- EXERCISE MATERIALS
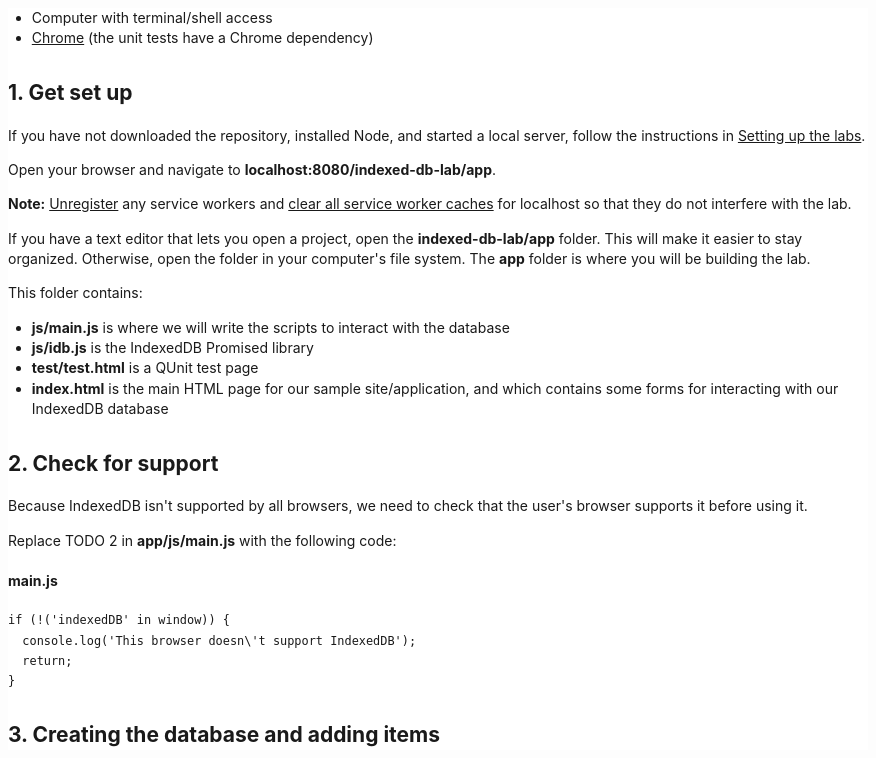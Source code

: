 * Computer with terminal/shell access
* <a href="https://www.google.com/chrome/browser/desktop/">Chrome</a> (the unit tests have a Chrome dependency)

<a id="1" />


## 1. Get set up




If you have not downloaded the repository, installed Node, and started a local server, follow the instructions in <a href="setting_up_the_labs.md">Setting up the labs</a>.

Open your browser and navigate to <strong>localhost:8080/indexed-db-lab/app</strong>.

<div class="note">
<strong>Note:</strong> <a href="tools_for_pwa_developers.md#unregister">Unregister</a> any service workers and <a href="tools_for_pwa_developers.md#clearcache">clear all service worker caches</a> for localhost so that they do not interfere with the lab.
</div>

If you have a text editor that lets you open a project, open the <strong>indexed-db-lab/app</strong> folder. This will make it easier to stay organized. Otherwise, open the folder in your computer's file system. The <strong>app</strong> folder is where you will be building the lab. 

This folder contains:

* <strong>js/main.js</strong> is where we will write the scripts to interact with the database
* <strong>js/idb.js</strong> is the IndexedDB Promised library
* <strong>test/test.html</strong> is a QUnit test page
* <strong>index.html</strong> is the main HTML page for our sample site/application, and which contains some forms for interacting with our IndexedDB database

<a id="2" />


## 2. Check for support




Because IndexedDB isn't supported by all browsers, we need to check that the user's browser supports it before using it.

Replace TODO 2 in <strong>app/js/main.js</strong> with the following code:

#### main.js
```
if (!('indexedDB' in window)) {
  console.log('This browser doesn\'t support IndexedDB');
  return;
}
```

<a id="3" />


## 3. Creating the database and adding items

- WHAT TO WORK ON
Produce the lines from the first line of the entries through the line that contains "with the database", exactly, leaving the pictures behind.

- WRITTEN SOLUTION
Source code

: * Computer with terminal/shell access
* <a href="https://www.google.com/chrome/browser/desktop/">Chrome</a> (the unit tests have a Chrome dependency)

<a id="1" />


## 1. Get set up




If you have not downloaded the repository, installed Node, and started a local server, follow the instructions in <a href="setting_up_the_labs.md">Setting up the labs</a>.

Open your browser and navigate to <strong>localhost:8080/indexed-db-lab/app</strong>.

<div class="note">
<strong>Note:</strong> <a href="tools_for_pwa_developers.md#unregister">Unregister</a> any service workers and <a href="tools_for_pwa_developers.md#clearcache">clear all service worker caches</a> for localhost so that they do not interfere with the lab.
</div>

If you have a text editor that lets you open a project, open the <strong>indexed-db-lab/app</strong> folder. This will make it easier to stay organized. Otherwise, open the folder in your computer's file system. The <strong>app</strong> folder is where you will be building the lab. 

This folder contains:

* <strong>js/main.js</strong> is where we will write the scripts to interact with the database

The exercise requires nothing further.